La ciclofilina facilita la isomerización del peptidil-prolil de un isómero-trans a un isómero-cis en el proceso de replegamiento de proteínas no plegadas, para recuperar el estado de plegamiento natural con la conformación de la cis-prolina. Hasta el momento, sólo los péptidos cortos con cis-prolina, han sido detectados en complejos de proteínas de ciclofilina A humanas y de E.coli, que se encuentran presentes en el citoplasma.

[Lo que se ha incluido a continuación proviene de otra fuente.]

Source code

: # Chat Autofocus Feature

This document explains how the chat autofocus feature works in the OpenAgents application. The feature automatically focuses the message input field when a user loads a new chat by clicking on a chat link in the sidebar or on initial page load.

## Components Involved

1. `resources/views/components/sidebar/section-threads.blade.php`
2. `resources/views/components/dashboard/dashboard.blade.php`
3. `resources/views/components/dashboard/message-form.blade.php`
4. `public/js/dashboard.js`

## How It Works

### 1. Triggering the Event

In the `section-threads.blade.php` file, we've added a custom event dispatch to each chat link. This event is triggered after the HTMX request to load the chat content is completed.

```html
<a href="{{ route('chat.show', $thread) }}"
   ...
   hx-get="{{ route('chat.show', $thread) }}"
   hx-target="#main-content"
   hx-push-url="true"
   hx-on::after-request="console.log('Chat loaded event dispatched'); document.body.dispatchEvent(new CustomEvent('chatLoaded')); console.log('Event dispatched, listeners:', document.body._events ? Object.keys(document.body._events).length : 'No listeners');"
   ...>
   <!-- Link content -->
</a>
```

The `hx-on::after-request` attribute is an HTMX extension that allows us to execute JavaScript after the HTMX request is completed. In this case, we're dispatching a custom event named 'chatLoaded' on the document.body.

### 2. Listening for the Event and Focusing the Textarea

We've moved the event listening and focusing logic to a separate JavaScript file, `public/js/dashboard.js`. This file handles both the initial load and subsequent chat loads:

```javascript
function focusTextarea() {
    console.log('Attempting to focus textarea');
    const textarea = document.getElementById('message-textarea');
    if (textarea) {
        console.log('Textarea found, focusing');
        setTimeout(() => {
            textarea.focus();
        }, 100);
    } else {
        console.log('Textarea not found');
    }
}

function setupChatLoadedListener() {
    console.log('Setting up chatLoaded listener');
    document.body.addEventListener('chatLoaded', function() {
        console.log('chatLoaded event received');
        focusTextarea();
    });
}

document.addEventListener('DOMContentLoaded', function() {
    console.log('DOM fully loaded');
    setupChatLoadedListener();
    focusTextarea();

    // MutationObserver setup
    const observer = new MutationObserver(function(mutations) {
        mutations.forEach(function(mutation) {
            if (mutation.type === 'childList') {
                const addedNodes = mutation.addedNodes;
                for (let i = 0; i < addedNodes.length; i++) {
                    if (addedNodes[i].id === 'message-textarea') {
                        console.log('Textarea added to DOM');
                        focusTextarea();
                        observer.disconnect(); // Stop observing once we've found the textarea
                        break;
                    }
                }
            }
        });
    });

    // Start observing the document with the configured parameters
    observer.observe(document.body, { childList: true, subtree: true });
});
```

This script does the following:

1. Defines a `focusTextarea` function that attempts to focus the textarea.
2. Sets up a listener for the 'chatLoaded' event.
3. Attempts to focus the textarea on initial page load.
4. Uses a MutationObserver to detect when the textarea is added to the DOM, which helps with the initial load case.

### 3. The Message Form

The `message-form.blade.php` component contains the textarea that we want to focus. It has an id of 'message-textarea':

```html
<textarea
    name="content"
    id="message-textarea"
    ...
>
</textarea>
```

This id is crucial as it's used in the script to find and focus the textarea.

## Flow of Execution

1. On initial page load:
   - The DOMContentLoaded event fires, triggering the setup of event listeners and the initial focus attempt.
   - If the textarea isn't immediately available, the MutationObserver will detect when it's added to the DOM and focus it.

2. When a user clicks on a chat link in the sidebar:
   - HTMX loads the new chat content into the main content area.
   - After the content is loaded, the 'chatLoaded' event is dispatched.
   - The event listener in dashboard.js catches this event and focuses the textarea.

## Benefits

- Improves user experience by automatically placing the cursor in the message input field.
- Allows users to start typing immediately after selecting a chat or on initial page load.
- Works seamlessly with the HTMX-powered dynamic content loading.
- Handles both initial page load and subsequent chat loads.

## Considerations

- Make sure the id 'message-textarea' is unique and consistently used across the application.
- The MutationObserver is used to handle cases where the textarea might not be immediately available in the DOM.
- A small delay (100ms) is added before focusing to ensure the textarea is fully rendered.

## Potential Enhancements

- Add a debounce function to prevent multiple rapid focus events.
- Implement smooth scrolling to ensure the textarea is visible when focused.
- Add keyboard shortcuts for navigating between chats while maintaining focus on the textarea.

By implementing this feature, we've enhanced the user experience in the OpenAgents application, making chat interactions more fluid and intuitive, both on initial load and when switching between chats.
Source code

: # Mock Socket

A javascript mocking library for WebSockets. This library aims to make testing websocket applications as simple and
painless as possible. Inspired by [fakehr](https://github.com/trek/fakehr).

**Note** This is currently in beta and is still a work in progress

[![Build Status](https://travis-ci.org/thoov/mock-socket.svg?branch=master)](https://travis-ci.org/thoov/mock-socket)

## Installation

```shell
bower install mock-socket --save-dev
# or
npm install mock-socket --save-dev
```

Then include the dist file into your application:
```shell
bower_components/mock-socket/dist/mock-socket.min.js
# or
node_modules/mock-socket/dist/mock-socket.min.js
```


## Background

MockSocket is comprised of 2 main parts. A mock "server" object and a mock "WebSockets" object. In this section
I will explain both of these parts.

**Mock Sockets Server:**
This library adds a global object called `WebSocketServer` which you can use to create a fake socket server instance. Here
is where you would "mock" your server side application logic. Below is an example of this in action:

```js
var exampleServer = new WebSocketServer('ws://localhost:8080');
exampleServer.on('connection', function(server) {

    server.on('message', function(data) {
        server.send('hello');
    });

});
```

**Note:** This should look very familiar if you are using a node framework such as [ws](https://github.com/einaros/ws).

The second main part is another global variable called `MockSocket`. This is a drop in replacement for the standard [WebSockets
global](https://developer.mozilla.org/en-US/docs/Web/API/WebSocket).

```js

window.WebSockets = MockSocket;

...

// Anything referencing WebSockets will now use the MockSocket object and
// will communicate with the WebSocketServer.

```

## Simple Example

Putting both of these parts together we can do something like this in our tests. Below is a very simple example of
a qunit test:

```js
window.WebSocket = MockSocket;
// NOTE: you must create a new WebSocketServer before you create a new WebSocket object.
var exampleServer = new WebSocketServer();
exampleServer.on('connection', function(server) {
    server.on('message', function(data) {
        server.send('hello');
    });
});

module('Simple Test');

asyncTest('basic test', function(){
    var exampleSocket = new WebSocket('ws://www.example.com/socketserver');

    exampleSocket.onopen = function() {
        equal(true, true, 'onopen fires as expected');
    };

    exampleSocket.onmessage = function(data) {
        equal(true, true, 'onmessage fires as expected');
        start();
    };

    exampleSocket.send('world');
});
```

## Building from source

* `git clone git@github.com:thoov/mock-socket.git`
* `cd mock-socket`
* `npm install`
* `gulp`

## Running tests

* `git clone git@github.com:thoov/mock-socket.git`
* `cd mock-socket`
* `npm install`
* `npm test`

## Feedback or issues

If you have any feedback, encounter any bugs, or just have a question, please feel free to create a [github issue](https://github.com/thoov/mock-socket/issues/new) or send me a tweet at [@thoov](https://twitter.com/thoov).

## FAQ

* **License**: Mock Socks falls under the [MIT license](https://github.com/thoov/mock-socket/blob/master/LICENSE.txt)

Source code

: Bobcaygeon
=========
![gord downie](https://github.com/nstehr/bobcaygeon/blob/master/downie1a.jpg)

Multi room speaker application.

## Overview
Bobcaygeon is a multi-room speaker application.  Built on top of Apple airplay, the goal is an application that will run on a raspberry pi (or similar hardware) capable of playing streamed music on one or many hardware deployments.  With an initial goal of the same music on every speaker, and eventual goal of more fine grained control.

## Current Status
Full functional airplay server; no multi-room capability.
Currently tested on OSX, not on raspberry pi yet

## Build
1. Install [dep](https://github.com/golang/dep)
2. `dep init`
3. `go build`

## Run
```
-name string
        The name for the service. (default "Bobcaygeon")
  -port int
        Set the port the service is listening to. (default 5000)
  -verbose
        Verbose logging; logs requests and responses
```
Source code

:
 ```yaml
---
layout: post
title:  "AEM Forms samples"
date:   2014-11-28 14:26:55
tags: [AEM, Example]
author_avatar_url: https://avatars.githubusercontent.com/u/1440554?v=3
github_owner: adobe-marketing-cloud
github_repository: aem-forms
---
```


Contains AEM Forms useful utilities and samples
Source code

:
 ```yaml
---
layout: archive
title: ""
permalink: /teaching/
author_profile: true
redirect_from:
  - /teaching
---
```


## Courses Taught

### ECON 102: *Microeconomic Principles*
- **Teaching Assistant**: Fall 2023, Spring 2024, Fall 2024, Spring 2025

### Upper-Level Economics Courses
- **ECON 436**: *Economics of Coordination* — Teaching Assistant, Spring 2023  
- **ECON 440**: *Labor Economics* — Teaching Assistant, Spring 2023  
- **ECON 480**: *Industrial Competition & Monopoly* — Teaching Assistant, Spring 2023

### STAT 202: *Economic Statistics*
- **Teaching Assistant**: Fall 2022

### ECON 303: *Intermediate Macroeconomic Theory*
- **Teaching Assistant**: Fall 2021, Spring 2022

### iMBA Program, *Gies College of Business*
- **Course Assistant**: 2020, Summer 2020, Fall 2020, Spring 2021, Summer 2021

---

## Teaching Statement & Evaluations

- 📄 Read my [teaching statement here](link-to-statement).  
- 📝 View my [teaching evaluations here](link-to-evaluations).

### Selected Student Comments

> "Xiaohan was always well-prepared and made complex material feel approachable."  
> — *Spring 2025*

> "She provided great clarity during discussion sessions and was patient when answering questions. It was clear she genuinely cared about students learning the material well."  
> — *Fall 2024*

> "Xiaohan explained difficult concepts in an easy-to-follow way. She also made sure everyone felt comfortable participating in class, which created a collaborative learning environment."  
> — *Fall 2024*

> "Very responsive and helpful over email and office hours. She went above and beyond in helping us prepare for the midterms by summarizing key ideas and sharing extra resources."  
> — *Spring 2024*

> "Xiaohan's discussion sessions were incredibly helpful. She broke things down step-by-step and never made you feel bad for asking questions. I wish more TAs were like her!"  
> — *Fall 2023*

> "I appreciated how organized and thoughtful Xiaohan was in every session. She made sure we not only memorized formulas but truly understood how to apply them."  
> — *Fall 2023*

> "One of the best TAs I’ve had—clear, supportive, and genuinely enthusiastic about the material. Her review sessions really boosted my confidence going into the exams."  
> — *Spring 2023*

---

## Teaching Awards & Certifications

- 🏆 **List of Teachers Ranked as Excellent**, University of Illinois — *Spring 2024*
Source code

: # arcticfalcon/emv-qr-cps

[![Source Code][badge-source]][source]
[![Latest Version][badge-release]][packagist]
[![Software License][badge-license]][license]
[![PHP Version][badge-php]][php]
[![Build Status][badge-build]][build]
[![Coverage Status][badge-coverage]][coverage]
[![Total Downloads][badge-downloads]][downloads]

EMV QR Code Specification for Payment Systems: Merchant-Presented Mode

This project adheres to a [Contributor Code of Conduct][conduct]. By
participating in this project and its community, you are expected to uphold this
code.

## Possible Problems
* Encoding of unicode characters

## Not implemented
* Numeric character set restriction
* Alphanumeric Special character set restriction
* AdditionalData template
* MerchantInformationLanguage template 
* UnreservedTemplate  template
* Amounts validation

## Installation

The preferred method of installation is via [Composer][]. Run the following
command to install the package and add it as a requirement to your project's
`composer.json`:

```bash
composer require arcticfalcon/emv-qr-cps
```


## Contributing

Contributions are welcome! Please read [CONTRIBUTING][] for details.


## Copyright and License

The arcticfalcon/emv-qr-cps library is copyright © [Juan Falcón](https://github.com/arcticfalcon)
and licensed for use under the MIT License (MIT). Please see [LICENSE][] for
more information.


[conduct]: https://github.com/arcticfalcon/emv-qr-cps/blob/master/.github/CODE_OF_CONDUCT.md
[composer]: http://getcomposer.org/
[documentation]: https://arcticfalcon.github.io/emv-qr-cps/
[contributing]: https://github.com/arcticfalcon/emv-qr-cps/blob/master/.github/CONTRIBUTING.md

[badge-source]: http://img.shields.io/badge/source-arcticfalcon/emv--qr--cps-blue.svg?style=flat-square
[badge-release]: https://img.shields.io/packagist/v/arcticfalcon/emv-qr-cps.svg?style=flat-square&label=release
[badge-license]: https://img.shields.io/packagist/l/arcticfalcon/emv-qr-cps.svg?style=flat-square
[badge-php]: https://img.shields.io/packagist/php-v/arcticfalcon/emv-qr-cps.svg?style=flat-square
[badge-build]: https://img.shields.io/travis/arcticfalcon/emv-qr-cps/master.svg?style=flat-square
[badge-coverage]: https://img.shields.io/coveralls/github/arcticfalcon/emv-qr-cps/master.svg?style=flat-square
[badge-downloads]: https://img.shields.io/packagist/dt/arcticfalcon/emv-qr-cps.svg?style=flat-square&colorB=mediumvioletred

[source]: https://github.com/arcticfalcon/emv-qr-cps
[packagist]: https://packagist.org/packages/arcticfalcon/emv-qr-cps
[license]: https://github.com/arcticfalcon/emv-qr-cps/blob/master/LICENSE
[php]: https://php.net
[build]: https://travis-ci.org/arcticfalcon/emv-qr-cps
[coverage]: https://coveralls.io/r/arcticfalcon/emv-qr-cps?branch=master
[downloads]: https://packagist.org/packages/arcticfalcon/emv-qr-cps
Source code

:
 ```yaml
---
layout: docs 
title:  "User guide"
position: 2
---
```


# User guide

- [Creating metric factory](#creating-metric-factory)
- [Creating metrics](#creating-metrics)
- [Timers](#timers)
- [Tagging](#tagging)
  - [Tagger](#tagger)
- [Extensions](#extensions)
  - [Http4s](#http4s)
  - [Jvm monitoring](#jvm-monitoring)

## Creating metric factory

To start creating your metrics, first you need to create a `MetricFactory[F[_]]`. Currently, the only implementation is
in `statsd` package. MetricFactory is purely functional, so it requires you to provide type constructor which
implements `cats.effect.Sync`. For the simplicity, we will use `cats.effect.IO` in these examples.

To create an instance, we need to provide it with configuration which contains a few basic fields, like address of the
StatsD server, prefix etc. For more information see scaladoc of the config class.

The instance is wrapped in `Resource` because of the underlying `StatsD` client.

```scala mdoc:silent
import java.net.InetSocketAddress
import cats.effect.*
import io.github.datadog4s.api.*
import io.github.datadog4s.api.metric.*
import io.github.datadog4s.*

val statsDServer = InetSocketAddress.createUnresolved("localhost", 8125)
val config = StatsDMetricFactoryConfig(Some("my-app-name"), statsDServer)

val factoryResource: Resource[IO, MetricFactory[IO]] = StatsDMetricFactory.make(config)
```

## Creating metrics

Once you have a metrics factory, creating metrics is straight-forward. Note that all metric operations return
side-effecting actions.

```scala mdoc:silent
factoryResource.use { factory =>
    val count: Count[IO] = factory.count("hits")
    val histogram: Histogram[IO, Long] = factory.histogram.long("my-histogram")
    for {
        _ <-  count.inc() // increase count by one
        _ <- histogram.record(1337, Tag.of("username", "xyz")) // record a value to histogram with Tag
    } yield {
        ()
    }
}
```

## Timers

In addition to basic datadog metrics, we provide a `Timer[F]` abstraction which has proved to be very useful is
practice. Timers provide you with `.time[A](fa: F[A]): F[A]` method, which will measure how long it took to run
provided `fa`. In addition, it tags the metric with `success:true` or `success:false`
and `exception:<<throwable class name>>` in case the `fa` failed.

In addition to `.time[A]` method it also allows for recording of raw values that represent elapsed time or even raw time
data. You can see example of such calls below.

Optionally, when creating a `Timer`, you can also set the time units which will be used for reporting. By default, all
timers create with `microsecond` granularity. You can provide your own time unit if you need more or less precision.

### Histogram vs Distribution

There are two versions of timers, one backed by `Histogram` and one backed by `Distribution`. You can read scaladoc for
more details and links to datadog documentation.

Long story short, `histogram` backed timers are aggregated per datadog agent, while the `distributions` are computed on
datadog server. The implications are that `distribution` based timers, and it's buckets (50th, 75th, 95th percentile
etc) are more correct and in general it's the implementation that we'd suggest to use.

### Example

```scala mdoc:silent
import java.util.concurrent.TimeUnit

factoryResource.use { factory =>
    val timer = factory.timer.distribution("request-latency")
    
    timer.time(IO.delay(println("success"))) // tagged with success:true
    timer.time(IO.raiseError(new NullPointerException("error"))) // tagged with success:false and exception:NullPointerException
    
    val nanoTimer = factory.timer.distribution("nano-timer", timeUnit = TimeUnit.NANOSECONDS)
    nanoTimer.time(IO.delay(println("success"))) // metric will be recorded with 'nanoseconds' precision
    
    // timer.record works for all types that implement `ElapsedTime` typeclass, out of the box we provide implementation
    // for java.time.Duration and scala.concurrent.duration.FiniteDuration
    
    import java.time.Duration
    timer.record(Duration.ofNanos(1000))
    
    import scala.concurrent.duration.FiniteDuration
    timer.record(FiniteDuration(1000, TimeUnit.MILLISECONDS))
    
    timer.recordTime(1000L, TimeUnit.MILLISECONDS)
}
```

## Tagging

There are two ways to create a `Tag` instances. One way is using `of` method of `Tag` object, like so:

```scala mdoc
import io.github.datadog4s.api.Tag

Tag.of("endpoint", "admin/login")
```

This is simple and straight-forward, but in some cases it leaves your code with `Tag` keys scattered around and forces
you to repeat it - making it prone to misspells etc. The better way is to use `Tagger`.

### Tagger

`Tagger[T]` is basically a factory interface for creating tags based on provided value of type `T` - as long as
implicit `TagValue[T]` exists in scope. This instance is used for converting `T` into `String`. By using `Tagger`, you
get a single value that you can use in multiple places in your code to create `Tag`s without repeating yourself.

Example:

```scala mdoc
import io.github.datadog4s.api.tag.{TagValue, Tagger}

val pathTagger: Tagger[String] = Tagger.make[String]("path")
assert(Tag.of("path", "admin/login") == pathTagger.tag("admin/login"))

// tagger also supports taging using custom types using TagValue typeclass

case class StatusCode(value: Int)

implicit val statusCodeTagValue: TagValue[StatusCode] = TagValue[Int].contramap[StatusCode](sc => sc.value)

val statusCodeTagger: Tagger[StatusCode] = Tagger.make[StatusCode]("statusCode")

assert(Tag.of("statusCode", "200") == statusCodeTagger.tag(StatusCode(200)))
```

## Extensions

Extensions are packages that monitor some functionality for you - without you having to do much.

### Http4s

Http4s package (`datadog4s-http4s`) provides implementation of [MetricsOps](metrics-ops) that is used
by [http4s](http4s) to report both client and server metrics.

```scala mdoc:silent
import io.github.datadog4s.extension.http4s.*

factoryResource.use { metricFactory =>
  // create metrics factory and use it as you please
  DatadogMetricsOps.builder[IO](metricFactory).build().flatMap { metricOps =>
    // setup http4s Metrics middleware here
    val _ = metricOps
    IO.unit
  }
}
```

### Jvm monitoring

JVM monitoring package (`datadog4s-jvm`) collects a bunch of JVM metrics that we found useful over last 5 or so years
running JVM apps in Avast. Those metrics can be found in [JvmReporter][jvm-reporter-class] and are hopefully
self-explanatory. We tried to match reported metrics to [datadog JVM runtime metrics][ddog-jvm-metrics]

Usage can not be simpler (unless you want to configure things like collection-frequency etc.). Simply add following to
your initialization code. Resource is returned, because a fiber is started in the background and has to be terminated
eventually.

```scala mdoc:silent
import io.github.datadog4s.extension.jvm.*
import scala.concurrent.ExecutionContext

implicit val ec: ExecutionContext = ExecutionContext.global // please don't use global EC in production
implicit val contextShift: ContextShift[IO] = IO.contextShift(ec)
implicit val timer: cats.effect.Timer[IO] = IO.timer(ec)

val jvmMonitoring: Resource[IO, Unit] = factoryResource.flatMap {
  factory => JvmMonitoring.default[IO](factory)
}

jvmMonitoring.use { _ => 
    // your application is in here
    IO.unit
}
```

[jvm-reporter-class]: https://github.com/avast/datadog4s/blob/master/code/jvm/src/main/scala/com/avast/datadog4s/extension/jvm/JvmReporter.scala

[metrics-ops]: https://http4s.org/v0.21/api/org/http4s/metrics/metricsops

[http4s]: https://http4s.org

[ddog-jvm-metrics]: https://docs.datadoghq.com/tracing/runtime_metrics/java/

El análisis de la cristalografía, muestra dos complejos en los cuales los péptidos que tienen una conformación de prolina-trans, es decir, succinil-Ala-trans-Pro-Ala-p-nitroanilina y acetil-Ala-Ala-trans-Pro-Ala-amidometilcumarina, están ligados a K163T, un mutante de la ciclofilina B de E. coli, la preproteína la cual tiene una secuencia señal. Una comparación con péptidos de conformación cis, unido a la ciclofilina A, revela que en ningún caso el anillo de prolina se inserta en el bolsillo hidrofóbico y un hidrógeno se une entre el CO del Pro y Neta2 de Arg, para unir el péptido.
Por otro lado, en el isómero-cis, la unión de dos hidrógenos de NH y CO de Ala que precede a Pro, con la proteína, une al péptido; mientras que en el isómero-trans, la unión de un hidrógeno entre CO, que precede a Ala-Pro y His 47 Nepsilon2 a través de una molécula de agua mediadora, permite una gran distorción en la orientación de AIa del Ala-Pro.
A pesar de que la pérdida de la unión doble de aminos de Ala-Pro es esencial para la isomerización, que sucede mediante la rotación alrededor de su unión, estos péptidos tienen formas imposibles de someterse a una transferencia de protones desde el grupo guanidil de Arg, al átomo prolil N, el cual induce a la pérdida de la unión doble.